Today, I think I would welcome those words.
Why did you have to take my note, after I caught the wedding ring and tried to pull it back? It would have been so much easier if you let me down easy that day. I was ready for it. Going into any situation you must be prepared for any outcome. I was poised for rejection, it’s my usual pose. I wasn’t prepared for you to want to get to know me “as friends”. I wasn’t prepared for you to pry your way through the very small wall of scar tissue that I call my heart and make me want you more. I wasn’t prepared to invest myself emotionally in you, to want to make up for the poor manner in which your husband treats you. You deserve better and it is my nature to want to give better to you. I want to take you away.
But I can’t.
I’m not financially secure. I’m in poor health. I have no place of my own. I am in no way an upgrade for you. You need security in the comforts of life that I cannot provide. If only good intentions were currency.

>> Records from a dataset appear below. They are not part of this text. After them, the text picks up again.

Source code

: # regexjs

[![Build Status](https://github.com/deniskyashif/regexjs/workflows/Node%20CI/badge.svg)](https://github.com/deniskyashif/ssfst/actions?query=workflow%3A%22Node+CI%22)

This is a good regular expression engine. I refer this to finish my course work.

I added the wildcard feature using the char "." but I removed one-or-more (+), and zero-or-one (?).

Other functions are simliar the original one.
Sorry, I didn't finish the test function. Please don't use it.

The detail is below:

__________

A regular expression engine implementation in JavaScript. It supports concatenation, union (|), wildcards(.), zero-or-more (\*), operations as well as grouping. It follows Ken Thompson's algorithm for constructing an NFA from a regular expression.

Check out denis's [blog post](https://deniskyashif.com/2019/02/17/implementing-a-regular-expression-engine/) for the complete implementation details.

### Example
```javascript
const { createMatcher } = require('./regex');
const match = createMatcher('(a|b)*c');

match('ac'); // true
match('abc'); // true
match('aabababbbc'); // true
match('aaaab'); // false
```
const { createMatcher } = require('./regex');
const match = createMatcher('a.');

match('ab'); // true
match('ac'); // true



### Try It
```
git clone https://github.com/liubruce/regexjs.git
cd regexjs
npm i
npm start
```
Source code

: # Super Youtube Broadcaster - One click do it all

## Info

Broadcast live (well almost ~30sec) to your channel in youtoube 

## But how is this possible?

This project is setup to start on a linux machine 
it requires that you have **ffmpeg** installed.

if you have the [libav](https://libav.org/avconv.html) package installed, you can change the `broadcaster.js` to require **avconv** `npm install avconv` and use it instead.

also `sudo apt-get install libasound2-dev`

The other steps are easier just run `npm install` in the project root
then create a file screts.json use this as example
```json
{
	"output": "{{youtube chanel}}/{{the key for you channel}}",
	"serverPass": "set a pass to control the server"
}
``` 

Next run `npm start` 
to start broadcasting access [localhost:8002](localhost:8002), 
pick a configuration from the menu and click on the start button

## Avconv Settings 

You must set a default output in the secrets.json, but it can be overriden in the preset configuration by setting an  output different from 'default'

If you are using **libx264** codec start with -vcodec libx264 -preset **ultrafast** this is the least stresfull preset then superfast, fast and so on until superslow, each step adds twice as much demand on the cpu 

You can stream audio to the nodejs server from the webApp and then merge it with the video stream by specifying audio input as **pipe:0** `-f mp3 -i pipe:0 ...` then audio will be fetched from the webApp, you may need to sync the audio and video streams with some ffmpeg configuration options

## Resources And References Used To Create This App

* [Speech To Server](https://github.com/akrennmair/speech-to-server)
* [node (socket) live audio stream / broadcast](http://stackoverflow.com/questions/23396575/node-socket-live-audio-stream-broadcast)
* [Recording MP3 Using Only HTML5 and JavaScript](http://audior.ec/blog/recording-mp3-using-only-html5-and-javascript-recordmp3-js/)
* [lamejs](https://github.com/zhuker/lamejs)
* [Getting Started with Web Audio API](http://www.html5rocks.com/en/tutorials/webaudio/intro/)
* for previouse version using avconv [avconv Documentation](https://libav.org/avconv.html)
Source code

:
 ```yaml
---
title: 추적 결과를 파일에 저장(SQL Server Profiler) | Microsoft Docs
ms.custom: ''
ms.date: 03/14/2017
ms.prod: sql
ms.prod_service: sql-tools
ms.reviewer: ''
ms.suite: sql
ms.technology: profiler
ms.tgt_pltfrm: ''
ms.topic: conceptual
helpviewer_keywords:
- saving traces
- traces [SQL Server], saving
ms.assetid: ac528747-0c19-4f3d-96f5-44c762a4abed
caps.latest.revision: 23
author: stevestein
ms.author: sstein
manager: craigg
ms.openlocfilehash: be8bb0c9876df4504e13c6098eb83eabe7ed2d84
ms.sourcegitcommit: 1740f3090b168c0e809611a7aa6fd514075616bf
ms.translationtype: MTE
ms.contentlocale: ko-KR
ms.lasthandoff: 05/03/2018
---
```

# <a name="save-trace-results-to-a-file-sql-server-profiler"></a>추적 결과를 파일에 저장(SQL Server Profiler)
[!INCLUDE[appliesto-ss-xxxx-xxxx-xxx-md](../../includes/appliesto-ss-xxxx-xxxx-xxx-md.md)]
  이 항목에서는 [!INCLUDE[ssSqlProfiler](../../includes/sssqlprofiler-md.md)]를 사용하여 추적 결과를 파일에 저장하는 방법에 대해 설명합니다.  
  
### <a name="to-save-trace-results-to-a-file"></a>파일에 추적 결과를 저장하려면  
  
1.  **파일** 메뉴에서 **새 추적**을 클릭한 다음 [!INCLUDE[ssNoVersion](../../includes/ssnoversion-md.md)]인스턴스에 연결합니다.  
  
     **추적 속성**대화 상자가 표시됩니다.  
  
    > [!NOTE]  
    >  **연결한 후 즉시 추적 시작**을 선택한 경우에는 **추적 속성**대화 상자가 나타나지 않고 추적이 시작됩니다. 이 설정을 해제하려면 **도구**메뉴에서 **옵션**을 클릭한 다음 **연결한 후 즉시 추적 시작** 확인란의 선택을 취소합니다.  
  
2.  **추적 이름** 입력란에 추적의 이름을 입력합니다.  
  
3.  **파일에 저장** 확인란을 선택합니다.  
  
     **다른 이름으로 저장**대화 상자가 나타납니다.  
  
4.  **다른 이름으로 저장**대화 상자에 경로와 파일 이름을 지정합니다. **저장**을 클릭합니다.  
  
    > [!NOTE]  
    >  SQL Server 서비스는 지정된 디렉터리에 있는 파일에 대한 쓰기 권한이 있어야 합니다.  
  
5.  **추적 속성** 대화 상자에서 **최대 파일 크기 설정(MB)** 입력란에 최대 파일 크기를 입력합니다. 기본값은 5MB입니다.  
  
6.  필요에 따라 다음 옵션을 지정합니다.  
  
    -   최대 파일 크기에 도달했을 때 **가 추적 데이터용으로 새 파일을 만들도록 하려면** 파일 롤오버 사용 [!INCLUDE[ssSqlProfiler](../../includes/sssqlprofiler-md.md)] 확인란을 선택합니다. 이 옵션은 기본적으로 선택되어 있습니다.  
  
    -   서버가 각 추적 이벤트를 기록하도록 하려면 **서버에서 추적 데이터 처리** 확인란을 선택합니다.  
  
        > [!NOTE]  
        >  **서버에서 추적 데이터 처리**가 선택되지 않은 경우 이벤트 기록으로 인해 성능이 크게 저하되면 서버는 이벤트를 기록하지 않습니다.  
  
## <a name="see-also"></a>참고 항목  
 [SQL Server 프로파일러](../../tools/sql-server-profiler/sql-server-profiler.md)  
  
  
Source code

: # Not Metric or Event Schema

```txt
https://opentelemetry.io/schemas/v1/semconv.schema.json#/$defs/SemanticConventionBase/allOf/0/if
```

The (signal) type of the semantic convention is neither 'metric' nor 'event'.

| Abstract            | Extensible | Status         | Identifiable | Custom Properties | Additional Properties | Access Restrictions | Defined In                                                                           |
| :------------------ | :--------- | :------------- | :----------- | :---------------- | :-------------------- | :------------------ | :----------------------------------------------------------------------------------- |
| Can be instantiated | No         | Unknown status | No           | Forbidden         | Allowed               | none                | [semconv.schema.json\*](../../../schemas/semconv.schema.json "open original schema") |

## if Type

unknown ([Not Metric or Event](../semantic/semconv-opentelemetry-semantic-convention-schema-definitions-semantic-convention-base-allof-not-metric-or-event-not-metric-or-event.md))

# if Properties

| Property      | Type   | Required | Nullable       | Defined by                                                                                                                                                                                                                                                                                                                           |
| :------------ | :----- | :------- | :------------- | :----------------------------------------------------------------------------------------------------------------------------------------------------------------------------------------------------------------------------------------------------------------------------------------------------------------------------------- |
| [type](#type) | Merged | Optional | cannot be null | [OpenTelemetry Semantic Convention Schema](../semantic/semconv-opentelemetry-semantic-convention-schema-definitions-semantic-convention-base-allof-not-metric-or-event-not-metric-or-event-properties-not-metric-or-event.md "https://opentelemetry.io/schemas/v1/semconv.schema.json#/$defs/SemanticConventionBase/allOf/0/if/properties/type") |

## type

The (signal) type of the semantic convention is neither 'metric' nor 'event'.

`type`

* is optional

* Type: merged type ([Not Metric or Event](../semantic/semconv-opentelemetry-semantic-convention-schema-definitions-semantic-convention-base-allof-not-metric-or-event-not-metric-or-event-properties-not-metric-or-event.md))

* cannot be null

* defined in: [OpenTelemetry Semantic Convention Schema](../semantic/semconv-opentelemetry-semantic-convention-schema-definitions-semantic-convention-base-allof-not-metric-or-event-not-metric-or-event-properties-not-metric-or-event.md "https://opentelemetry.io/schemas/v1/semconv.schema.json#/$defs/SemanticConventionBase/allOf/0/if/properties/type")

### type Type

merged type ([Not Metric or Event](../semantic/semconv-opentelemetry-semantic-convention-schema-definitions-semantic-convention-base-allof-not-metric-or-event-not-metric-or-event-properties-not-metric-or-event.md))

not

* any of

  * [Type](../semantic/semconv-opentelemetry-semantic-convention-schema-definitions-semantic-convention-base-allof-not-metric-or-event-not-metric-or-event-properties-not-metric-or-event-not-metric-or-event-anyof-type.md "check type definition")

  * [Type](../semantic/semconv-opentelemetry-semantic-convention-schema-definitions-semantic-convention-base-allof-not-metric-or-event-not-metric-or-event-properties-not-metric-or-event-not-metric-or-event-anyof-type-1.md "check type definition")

This will not end well, I just know it. I can let myself enjoy the waltz of the initial flirtation, getting to know you on a deeper level, to lie in bed thinking of those hungry, stolen kisses. But to what end? It’s just not fair to you. You deserve better.

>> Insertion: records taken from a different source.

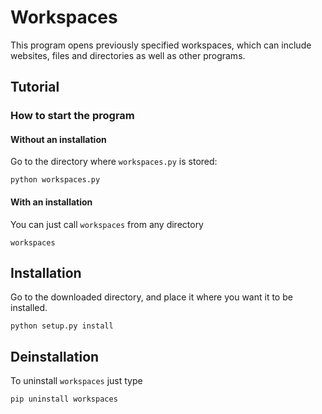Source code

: # Workspaces

This program opens previously specified workspaces, which can include websites, files and directories as well as other programs.

## Tutorial

### How to start the program

#### Without an installation
Go to the directory where `workspaces.py` is stored:
```
python workspaces.py
```

#### With an installation
You can just call `workspaces` from any directory
```
workspaces
```

## Installation
Go to the downloaded directory, and place it where you want it to be installed.
```
python setup.py install
```

## Deinstallation
To uninstall `workspaces` just type
```
pip uninstall workspaces
```
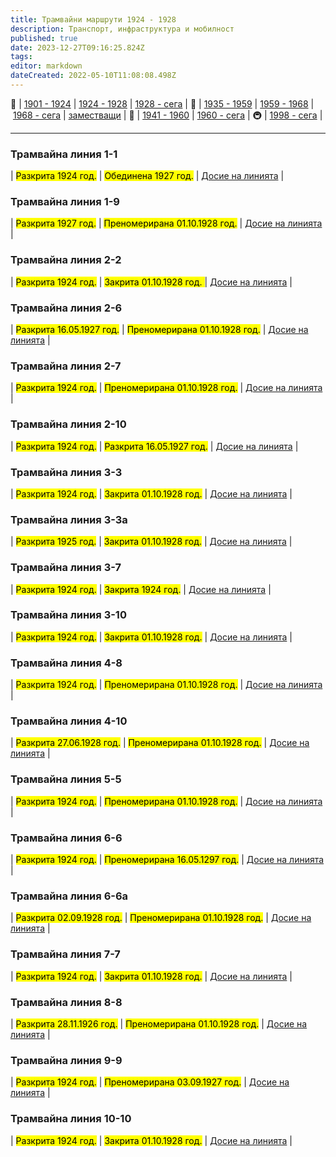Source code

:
 ```yaml
---
title: Трамвайни маршрути 1924 - 1928
description: Транспорт, инфраструктура и мобилност
published: true
date: 2023-12-27T09:16:25.824Z
tags: 
editor: markdown
dateCreated: 2022-05-10T11:08:08.498Z
---
```


🚋 | [1901 - 1924](/bg/public-transport/tram-routes-1901-1924) | [1924 - 1928](/bg/public-transport/tram-routes-1924-1928) | [1928 - сега](/bg/public-transport/tram-routes-1928-sega) | 🚌 | [1935 - 1959](/bg/public-transport/bus-routes-1935-1959) | [1959 - 1968](/bg/public-transport/bus-routes-1959-1968) | [1968 - сега](/bg/public-transport/bus-routes-1968-sega) | [заместващи](/bg/public-transport/bus-routes-replacement-services) | 🚎 | [1941 - 1960](/bg/public-transport/trolleybus-routes-1941-1960) | [1960 - сега](/bg/public-transport/trolleybus-routes-1960-sega) | 🚇 | [1998 - сега](/bg/public-transport/metro-routes) |

---

### Трамвайна линия 1-1
<p>| <mark class="pen-green">Разкрита 1924 год.</mark> | <mark class="pen-red">Обединена 1927 год.</mark> | <a href="/bg/public-transport/tram-routes-1924-1928/1-1">Досие на линията</a> |</p>

### Трамвайна линия 1-9
<p>| <mark class="pen-green">Разкрита 1927 год.</mark> | <mark class="pen-red">Преномерирана 01.10.1928 год.</mark> | <a href="/bg/public-transport/tram-routes-1924-1928/1-9">Досие на линията</a> |</p>

### Трамвайна линия 2-2
<p>| <mark class="pen-green">Разкрита 1924 год.</mark> | <mark class="pen-red">Закрита 01.10.1928 год. </mark> | <a href="/bg/public-transport/tram-routes-1924-1928/2-2">Досие на линията</a> |</p>

### Трамвайна линия 2-6
<p>| <mark class="pen-green">Разкрита 16.05.1927 год.</mark> | <mark class="pen-red">Преномерирана 01.10.1928 год.</mark> | <a href="/bg/public-transport/tram-routes-1924-1928/2-6">Досие на линията</a> |</p>

### Трамвайна линия 2-7
<p>| <mark class="pen-green">Разкрита 1924 год.</mark> | <mark class="pen-red">Преномерирана 01.10.1928 год.</mark> | <a href="/bg/public-transport/tram-routes-1924-1928/2-7">Досие на линията</a> |</p>

### Трамвайна линия 2-10
<p>| <mark class="pen-green">Разкрита 1924 год.</mark> | <mark class="pen-red">Разкрита 16.05.1927 год.</mark> | <a href="/bg/public-transport/tram-routes-1924-1928/2-10">Досие на линията</a> |</p>

### Трамвайна линия 3-3
<p>| <mark class="pen-green">Разкрита 1924 год.</mark> | <mark class="pen-red">Закрита 01.10.1928 год.</mark> | <a href="/bg/public-transport/tram-routes-1924-1928/3-3">Досие на линията</a> |</p>

### Трамвайна линия 3-3а
<p>| <mark class="pen-green">Разкрита 1925 год.</mark> | <mark class="pen-red">Закрита 01.10.1928 год.</mark> | <a href="/bg/public-transport/tram-routes-1924-1928/3-3A">Досие на линията</a> |</p>

### Трамвайна линия 3-7
<p>| <mark class="pen-green">Разкрита 1924 год.</mark> | <mark class="pen-red">Закрита 1924 год.</mark> | <a href="/bg/public-transport/tram-routes-1924-1928/3-7">Досие на линията</a> |</p>

### Трамвайна линия 3-10
<p>| <mark class="pen-green">Разкрита 1924 год.</mark> | <mark class="pen-red">Закрита 01.10.1928 год.</mark> | <a href="/bg/public-transport/tram-routes-1924-1928/3-10">Досие на линията</a> |</p>

### Трамвайна линия 4-8
<p>| <mark class="pen-green">Разкрита 1924 год.</mark> | <mark class="pen-red">Преномерирана 01.10.1928 год.</mark> | <a href="/bg/public-transport/tram-routes-1924-1928/4-8">Досие на линията</a> |</p>

### Трамвайна линия 4-10
<p>| <mark class="pen-green">Разкрита 27.06.1928 год.</mark> | <mark class="pen-red">Преномерирана 01.10.1928 год.</mark> | <a href="/bg/public-transport/tram-routes-1924-1928/4-10">Досие на линията</a> |</p>

### Трамвайна линия 5-5
<p>| <mark class="pen-green">Разкрита 1924 год.</mark> | <mark class="pen-red">Преномерирана 01.10.1928 год.</mark> | <a href="/bg/public-transport/tram-routes-1924-1928/5-5">Досие на линията</a> |</p>

### Трамвайна линия 6-6
<p>| <mark class="pen-green">Разкрита 1924 год.</mark> | <mark class="pen-red">Преномерирана 16.05.1297 год.</mark> | <a href="/bg/public-transport/tram-routes-1924-1928/6-6">Досие на линията</a> |</p>

### Трамвайна линия 6-6а
<p>| <mark class="pen-green">Разкрита 02.09.1928 год.</mark> | <mark class="pen-red">Преномерирана 01.10.1928 год.</mark> | <a href="/bg/public-transport/tram-routes-1924-1928/6-6A">Досие на линията</a> |</p>

### Трамвайна линия 7-7
<p>| <mark class="pen-green">Разкрита 1924 год.</mark> | <mark class="pen-red">Закрита 01.10.1928 год.</mark> | <a href="/bg/public-transport/tram-routes-1924-1928/7-7">Досие на линията</a> |</p>

### Трамвайна линия 8-8
<p>| <mark class="pen-green">Разкрита 28.11.1926 год.</mark> | <mark class="pen-red">Преномерирана 01.10.1928 год.</mark> | <a href="/bg/public-transport/tram-routes-1924-1928/8-8">Досие на линията</a> |</p>

### Трамвайна линия 9-9
<p>| <mark class="pen-green">Разкрита 1924 год.</mark> | <mark class="pen-red">Преномерирана 03.09.1927 год.</mark> | <a href="/bg/public-transport/tram-routes-1924-1928/9-9">Досие на линията</a> |</p>

### Трамвайна линия 10-10
<p>| <mark class="pen-green">Разкрита 1924 год.</mark> | <mark class="pen-red">Закрита 01.10.1928 год.</mark> | <a href="/bg/public-transport/tram-routes-1924-1928/10-10">Досие на линията</a> |</p>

5% of me is shouting down the other 95% of me to do the right thing. The blare of reason is the only thing loud enough to drown the raucous roar of my beating heart.
I want you.
I need you.
But you are not mine to take.
Until something changes on your end…please tell me you want to be “just friends”. I will hate it. I will fight it. But I know that I will learn to live with it. After all, It’s the only way this can end well.